Eg., "a"/"b"/"c" => 0.0/1.0/2.0.
But what I really would like to avoid is then having to use OneHotEncoder on that column of doubles. This seems to make the pipeline unnecessarily messy. Especially since Spark knows that the data is categorical. Hopefully the sample code below makes my question clearer.
import org.apache.spark.ml.feature.StringIndexer
import org.apache.spark.ml.feature.VectorAssembler
import org.apache.spark.ml.classification.LogisticRegression
val df = sqlContext.createDataFrame(Seq(
Tuple2(0.0,"a"), Tuple2(1.0, "b"), Tuple2(1.0, "c"), Tuple2(0.0, "c")
)).toDF("y", "x")
// index the string column "x"
val indexer = new StringIndexer().setInputCol("x").setOutputCol("xIdx").fit(df)
val indexed = indexer.transform(df)
// build a data frame of label, vectors
val assembler = (new VectorAssembler()).setInputCols(List("xIdx").toArray).setOutputCol("features")
val assembled = assembler.transform(indexed)
// build a logistic regression model and fit it
val logreg = (new LogisticRegression()).setFeaturesCol("features").setLabelCol("y")
val model = logreg.fit(assembled)
The logistic regression sees this as a model with only one independent variable.
res1: org.apache.spark.mllib.linalg.Vector = [0.7667490491775728]
But the independent variable is categorical with three categories = ["a", "b", "c"]. I know I never did a one of k encoding but the metadata of the data frame knows that the feature vector is nominal.

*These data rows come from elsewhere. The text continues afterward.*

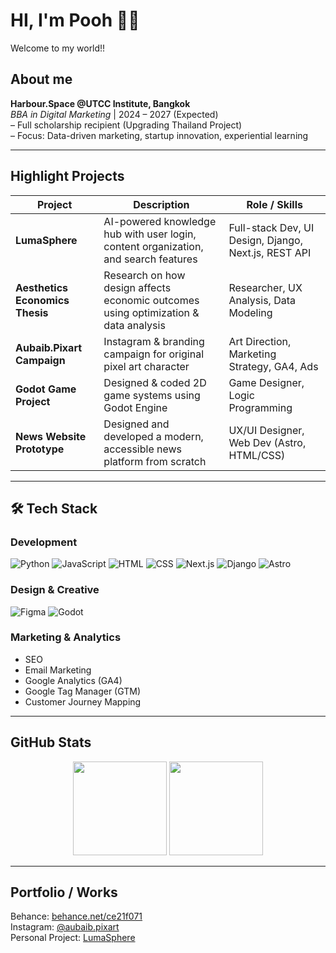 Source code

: # HI, I'm Pooh 👋🐸

Welcome to my world!!

## About me
**Harbour.Space @UTCC Institute, Bangkok**  
*BBA in Digital Marketing* | 2024 – 2027 (Expected)  
– Full scholarship recipient (Upgrading Thailand Project)  
– Focus: Data-driven marketing, startup innovation, experiential learning 

---

## Highlight Projects

| Project | Description | Role / Skills |
|--------|-------------|----------------|
| **LumaSphere** | AI-powered knowledge hub with user login, content organization, and search features | Full-stack Dev, UI Design, Django, Next.js, REST API |
| **Aesthetics Economics Thesis** | Research on how design affects economic outcomes using optimization & data analysis | Researcher, UX Analysis, Data Modeling |
| **Aubaib.Pixart Campaign** | Instagram & branding campaign for original pixel art character | Art Direction, Marketing Strategy, GA4, Ads |
| **Godot Game Project** | Designed & coded 2D game systems using Godot Engine | Game Designer, Logic Programming |
| **News Website Prototype** | Designed and developed a modern, accessible news platform from scratch | UX/UI Designer, Web Dev (Astro, HTML/CSS) |


---

## 🛠️ Tech Stack

### Development
![Python](https://skillicons.dev/icons?i=py)
![JavaScript](https://skillicons.dev/icons?i=js)
![HTML](https://skillicons.dev/icons?i=html)
![CSS](https://skillicons.dev/icons?i=css)
![Next.js](https://skillicons.dev/icons?i=nextjs)
![Django](https://skillicons.dev/icons?i=django)
![Astro](https://skillicons.dev/icons?i=astro)

### Design & Creative
![Figma](https://skillicons.dev/icons?i=figma)
![Godot](https://skillicons.dev/icons?i=godot)

### Marketing & Analytics
- SEO
- Email Marketing
- Google Analytics (GA4)
- Google Tag Manager (GTM)
- Customer Journey Mapping


---

## GitHub Stats

<p align="center">
  <img src="https://github-readme-stats.vercel.app/api?username=Poohmuhahaha&show_icons=true&theme=tokyonight&hide_border=true" height="150" />
  <img src="https://github-readme-stats.vercel.app/api/top-langs/?username=Poohmuhahaha&layout=compact&theme=tokyonight&hide_border=true" height="150" />
</p>

---
## Portfolio / Works

Behance: [behance.net/ce21f071](https://www.behance.net/ce21f071)  
Instagram: [@aubaib.pixart](https://www.instagram.com/aubaib.pixart)  
Personal Project: [LumaSphere](https://github.com/Poohmuhahaha/LumaSphere_fontend)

import org.apache.spark.ml.attribute.AttributeGroup
res2: org.apache.spark.ml.attribute.AttributeGroup = {"ml_attr":{"attrs":
How do I pass this information to LogisticRegression? Is this not the whole point of keeping dataframe metadata? There does not seem to be a CategoricalFeaturesInfo in SparkML. Do I really need to do a 1 of k encoding for each categorical feature?